The key takeaways from Zuckerberg’s press tour
Amid mounting pressure from customers and regulators, Facebook Chief Executive Mark Zuckerberg broke his public silence Wednesday about the widening Cambridge Analytica scandal. He began with a prepared statement posted on his Facebook page followed by interviews with CNN, Recode, Wired and the New York Times – conversations that offered deeper insight into his perspective on what might amount to the company’s biggest crisis.
Zuckerberg blames Facebook’s naivety.
Facebook’s rise from a service that judged whether Harvard students were hot or not to the world’s largest social network was, by any means, meteoric. In the interviews, Zuckerberg makes the case that in his company’s early days, he never could have anticipated the problems Facebook now faces.
“If you had asked me, when I got started with Facebook, if one of the central things I’d need to work on now is preventing governments from interfering in each other’s elections, there’s no way I thought that’s what I’d be doing, if we talked in 2004 in my dorm room,” he told the Times.

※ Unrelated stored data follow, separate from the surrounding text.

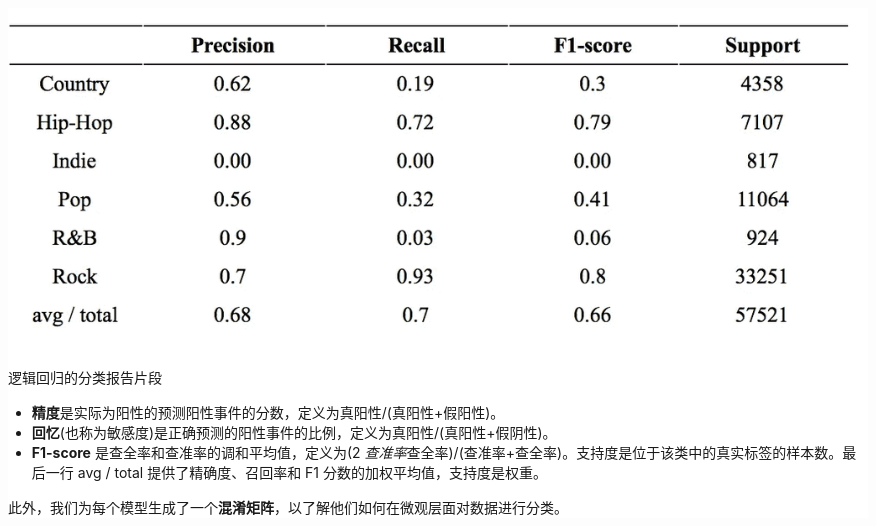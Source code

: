 ![](img/39ea2ee54108a0bbc20dfd3a0dbab054.png)

逻辑回归的分类报告片段

*   **精度**是实际为阳性的预测阳性事件的分数，定义为真阳性/(真阳性+假阳性)。
*   **回忆**(也称为敏感度)是正确预测的阳性事件的比例，定义为真阳性/(真阳性+假阴性)。
*   **F1-score** 是查全率和查准率的调和平均值，定义为(2 *查准率*查全率)/(查准率+查全率)。支持度是位于该类中的真实标签的样本数。最后一行 avg / total 提供了精确度、召回率和 F1 分数的加权平均值，支持度是权重。

此外，我们为每个模型生成了一个**混淆矩阵**，以了解他们如何在微观层面对数据进行分类。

He told Recode’s Kara Swisher that he erred in judgment in his early position on data portability – essentially the movement of data between Facebook and other services.
“You know, frankly, I just got that wrong,” he told Recode. “I was maybe too idealistic on the side of data portability, that it would create more good experiences. And it created some, but I think what the clear feedback was from our community, was that people value privacy a lot more. And they would rather have their data locked down and be sure that nothing bad will ever happen to it, then be able to easily take it and have social experiences in other places. So, over time, we have been just kind of narrowing it down.”
He told the New York Times that Facebook will be investigating “thousands” of apps and that the company would reach out to those developers in the “near term.”
“It isn’t perfect. But I do think that this is going to be a major deterrent going backwards,” he told Recode. “I think it will clean up a lot of data, and going forward, the more important thing is just preventing this from happening in the first place and that’s going to be solved by restricting the amount of data that developers can have access to.”